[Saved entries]
--------------------
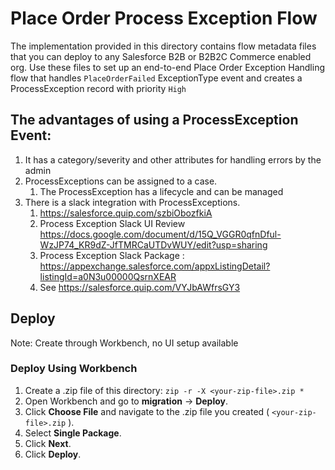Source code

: # Place Order Process Exception Flow

The implementation provided in this directory contains flow metadata files that you can deploy to any Salesforce B2B or B2B2C Commerce enabled org. Use these files to set up an end-to-end Place Order Exception Handling flow that handles `PlaceOrderFailed` ExceptionType event and creates a ProcessException record with priority `High`


##  The advantages of using a ProcessException Event:

1. It has a category/severity and other attributes for handling errors by the admin
2. ProcessExceptions can be assigned to a case.
    1. The ProcessException has a lifecycle and can be managed
3. There is a slack integration with ProcessExceptions.
    1. https://salesforce.quip.com/szbiObozfkiA
    2. Process Exception Slack UI Review https://docs.google.com/document/d/15Q_VGGR0qfnDful-WzJP74_KR9dZ-JfTMRCaUTDvWUY/edit?usp=sharing
    3. Process Exception Slack Package : https://appexchange.salesforce.com/appxListingDetail?listingId=a0N3u00000QsrnXEAR
    4. See https://salesforce.quip.com/VYJbAWfrsGY3

## Deploy
Note: Create through Workbench, no UI setup available

### Deploy Using Workbench

1.  Create a .zip file of this directory:
    `zip -r -X <your-zip-file>.zip *`
2.  Open Workbench and go to **migration** -> **Deploy**.
3.  Click **Choose File** and navigate to the .zip file you created ( `<your-zip-file>.zip` ).
4.  Select **Single Package**.
5.  Click **Next**.
6.  Click **Deploy**.
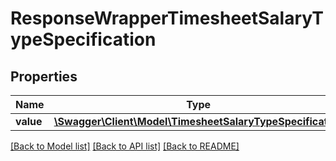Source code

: # ResponseWrapperTimesheetSalaryTypeSpecification

## Properties
Name | Type | Description | Notes
------------ | ------------- | ------------- | -------------
**value** | [**\Swagger\Client\Model\TimesheetSalaryTypeSpecification**](TimesheetSalaryTypeSpecification.md) |  | [optional] 

[[Back to Model list]](../README.md#documentation-for-models) [[Back to API list]](../README.md#documentation-for-api-endpoints) [[Back to README]](../README.md)


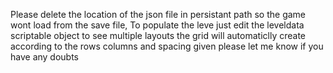 Please delete the location of the json file in persistant path so the game wont load from the  save file, 
To populate the leve just edit the leveldata scriptable object to see multiple layouts the grid will automaticlly create according to the rows columns and spacing given
please let me know if you have any doubts
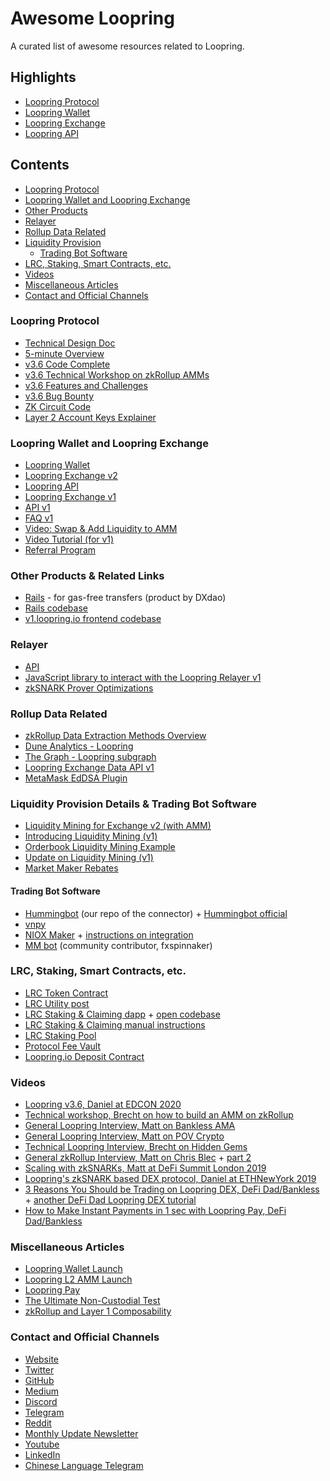 # Awesome Loopring
A curated list of awesome resources related to Loopring.

## Highlights
- [Loopring Protocol](https://github.com/Loopring/protocols/blob/master/packages/loopring_v3/DESIGN.md)
- [Loopring Wallet](https://loopring.io)
- [Loopring Exchange](https://exchange.loopring.io)
- [Loopring API](https://docs3.loopring.io/en/)

## Contents
- [Loopring Protocol](#loopring-protocol)
- [Loopring Wallet and Loopring Exchange](#Loopring-Wallet-and-Loopring-Exchange)
- [Other Products](#Other-Products)
- [Relayer](#relayer)
- [Rollup Data Related](#Data-Related)
- [Liquidity Provision](#Liquidity-Provision)
  -   [Trading Bot Software](#Trading-Bot-Software)
- [LRC, Staking, Smart Contracts, etc.](#LRC,-Staking,-Smart-Contracts,-etc.)
- [Videos](#Videos)
- [Miscellaneous Articles](#Miscellaneous-Articles)
- [Contact and Official Channels](#Contact-and-Official-Channels)


### Loopring Protocol
- [Technical Design Doc](https://github.com/Loopring/protocols/blob/master/packages/loopring_v3/DESIGN.md)
- [5-minute Overview](https://medium.com/loopring-protocol/loopring-3-0-overview-from-a-to-zksnarks-2c542e6c07b0)
- [v3.6 Code Complete](https://medium.com/loopring-protocol/loopring-3-6-is-code-complete-and-security-audit-has-begun-68a642506e31)
- [v3.6 Technical Workshop on zkRollup AMMs](https://youtu.be/42XXeAiwdlk)
- [v3.6 Features and Challenges](https://medium.com/loopring-protocol/loopring-protocol-3-6-features-and-challenges-edcon-presentation-673c6f9e9dd6)
- [v3.6 Bug Bounty](https://medium.com/loopring-protocol/loopring-3-6-bug-bounty-a4843343910b)
- [ZK Circuit Code](https://medium.com/loopring-protocol/loopring-open-sources-its-zksnark-circuit-code-53c934b67ce5)
- [Layer 2 Account Keys Explainer](https://medium.com/loopring-protocol/looprings-new-approach-to-generating-layer-2-account-keys-4a16cc334906)


### Loopring Wallet and Loopring Exchange
- [Loopring Wallet](https://loopring.io)
- [Loopring Exchange v2](https://exchange.loopring.io)
- [Loopring API](https://docs3.loopring.io/en/)
- [Loopring Exchange v1](https://v1.loopring.io/)
- [API v1](https://docs.loopring.io/en/)
- [FAQ v1](https://medium.com/loopring-protocol/loopring-exchange-faq-196d6c40f6cf)
- [Video: Swap & Add Liquidity to AMM](https://youtu.be/u_rzR0APENQ)
- [Video Tutorial (for v1)](https://youtu.be/hqzGvwsIBtg)
- [Referral Program](https://medium.com/loopring-protocol/loopring-exchange-launches-referral-program-c61777f072d1)


### Other Products & Related Links
- [Rails](https://rails.eth.link) - for gas-free transfers (product by DXdao)
- [Rails codebase](https://github.com/luzzif/rails)
- [v1.loopring.io frontend codebase](https://github.com/Loopring/dexwebapp)


### Relayer
- [API](https://docs3.loopring.io/en/)
- [JavaScript library to interact with the Loopring Relayer v1](https://github.com/luzzif/loopring-lightcone)
- [zkSNARK Prover Optimizations](https://medium.com/loopring-protocol/zksnark-prover-optimizations-3e9a3e5578c0)


### Rollup Data Related
- [zkRollup Data Extraction Methods Overview](https://github.com/Loopring/protocols/wiki/Data-Extraction)
- [Dune Analytics - Loopring](https://duneanalytics.com/loopring)
- [The Graph - Loopring subgraph](https://thegraph.com/explorer/subgraph/protofire/loopring-3_1)
- [Loopring Exchange Data API v1](https://github.com/Loopring/protocols/wiki/Loopring-Exchange-Data-API)
- [MetaMask EdDSA Plugin](https://github.com/Loopring/eddsa-metamask-plugin)


### Liquidity Provision Details & Trading Bot Software
- [Liquidity Mining for Exchange v2 (with AMM)](https://medium.com/loopring-protocol/loopring-to-launch-amm-liquidity-mining-on-layer-2-6cabbcf4801c)
- [Introducing Liquidity Mining (v1)](https://medium.com/loopring-protocol/loopring-exchange-liquidity-mining-competition-748917b277e6)
- [Orderbook Liquidity Mining Example](https://alpha.defiprime.com/t/liquidity-mining-on-loopring-exchange/100)
- [Update on Liquidity Mining (v1)](https://medium.com/loopring-protocol/update-on-loopring-exchange-liquidity-mining-campaigns-2e925e232576)
- [Market Maker Rebates](https://medium.com/loopring-protocol/market-maker-rebates-new-fee-schedule-implemented-on-loopring-exchange-79b1df71434c)


#### Trading Bot Software
- [Hummingbot](https://github.com/Loopring/hummingbot) (our repo of the connector) + [Hummingbot official](https://docs.hummingbot.io/release-notes/0.32.0/#new-connector-loopring)
- [vnpy](https://github.com/Loopring/vnpy)
- [NIOX Maker](https://www.maker.autonio.foundation/) + [instructions on integration](https://medium.com/loopring-protocol/autonio-integrates-loopring-exchange-into-niox-market-making-software-aa6f9197a9f1)
- [MM bot](https://github.com/fxspinnaker/node_v01) (community contributor, fxspinnaker)


### LRC, Staking, Smart Contracts, etc.
- [LRC Token Contract](https://etherscan.io/address/lrctoken.eth)
- [LRC Utility post](https://medium.com/loopring-protocol/loopring-3-0-lrc-utility-model-d7da9ac79d3d)
- [LRC Staking & Claiming dapp](https://staking.loopring.org/) + [open codebase](https://github.com/Loopring/lrc-staking-dapp)
- [LRC Staking & Claiming manual instructions](https://medium.com/loopring-protocol/lrc-staking-and-claiming-instructions-91fd80e1af98)
- [LRC Staking Pool](https://etherscan.io/address/stakingpool.lrctoken.eth)
- [Protocol Fee Vault](https://etherscan.io/address/feevault.lrctoken.eth)
- [Loopring.io Deposit Contract](https://etherscan.io/address/loopringio.eth)


### Videos 
- [Loopring v3.6, Daniel at EDCON 2020](https://youtu.be/6nZypCa4wgI)
- [Technical workshop, Brecht on how to build an AMM on zkRollup](https://youtu.be/42XXeAiwdlk)
- [General Loopring Interview, Matt on Bankless AMA](https://youtu.be/izvGYMZH2AM)
- [General Loopring Interview, Matt on POV Crypto](https://youtu.be/YzRB4_pBV9c)
- [Technical Loopring Interview, Brecht on Hidden Gems](https://youtu.be/edZPUeoCFCk)
- [General zkRollup Interview, Matt on Chris Blec](https://youtu.be/USuPvyoYkfg) + [part 2](https://youtu.be/csWHfFyaFto)
- [Scaling with zkSNARKs, Matt at DeFi Summit London 2019](https://youtu.be/FEf6GC5p8hU)
- [Loopring's zkSNARK based DEX protocol, Daniel at ETHNewYork 2019](https://youtu.be/m8D7zDTyKNo)
- [3 Reasons You Should be Trading on Loopring DEX, DeFi Dad/Bankless](https://youtu.be/hF_e4bx-aiQ) + [another DeFi Dad Loopring DEX tutorial](https://youtu.be/hqzGvwsIBtg)
- [How to Make Instant Payments in 1 sec with Loopring Pay, DeFi Dad/Bankless](https://youtu.be/mxn693L6_Ak)


### Miscellaneous Articles
- [Loopring Wallet Launch](https://medium.com/loopring-protocol/loopring-wallet-ethereum-unleashed-ac4173f940a5)
- [Loopring L2 AMM Launch](https://medium.com/loopring-protocol/looprings-zkrollup-amm-is-live-2f8251cd0fcd)
- [Loopring Pay](https://medium.com/loopring-protocol/loopring-pay-is-live-zkrollup-transfers-on-ethereum-770d35213408)
- [The Ultimate Non-Custodial Test](https://medium.com/loopring-protocol/we-take-the-ultimate-non-custodial-test-b5528fafbec2)
- [zkRollup and Layer 1 Composability](https://medium.com/loopring-protocol/composability-between-ethereum-layer-1-and-2-10650b7411e5)


### Contact and Official Channels
- [Website](https://loopring.org/#/)
- [Twitter](https://twitter.com/loopringorg)
- [GitHub](https://github.com/Loopring)
- [Medium](https://medium.com/loopring-protocol)
- [Discord](https://discord.gg/KkYccYp)
- [Telegram](https://t.me/loopring_en)
- [Reddit](https://www.reddit.com/r/loopringorg/)
- [Monthly Update Newsletter](https://loopring.substack.com/)
- [Youtube](https://www.youtube.com/c/loopring)
- [LinkedIn](https://www.linkedin.com/company/loopring/)
- [Chinese Language Telegram](https://t.me/loopringfans)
--------------------
• _What you have to do_: Set down, unchanged, the line that contains "- [Loopring L2" together with every later line in the records, through the last one.

• _Answer space_:
- [Loopring L2 AMM Launch](https://medium.com/loopring-protocol/looprings-zkrollup-amm-is-live-2f8251cd0fcd)
- [Loopring Pay](https://medium.com/loopring-protocol/loopring-pay-is-live-zkrollup-transfers-on-ethereum-770d35213408)
- [The Ultimate Non-Custodial Test](https://medium.com/loopring-protocol/we-take-the-ultimate-non-custodial-test-b5528fafbec2)
- [zkRollup and Layer 1 Composability](https://medium.com/loopring-protocol/composability-between-ethereum-layer-1-and-2-10650b7411e5)


### Contact and Official Channels
- [Website](https://loopring.org/#/)
- [Twitter](https://twitter.com/loopringorg)
- [GitHub](https://github.com/Loopring)
- [Medium](https://medium.com/loopring-protocol)
- [Discord](https://discord.gg/KkYccYp)
- [Telegram](https://t.me/loopring_en)
- [Reddit](https://www.reddit.com/r/loopringorg/)
- [Monthly Update Newsletter](https://loopring.substack.com/)
- [Youtube](https://www.youtube.com/c/loopring)
- [LinkedIn](https://www.linkedin.com/company/loopring/)
- [Chinese Language Telegram](https://t.me/loopringfans)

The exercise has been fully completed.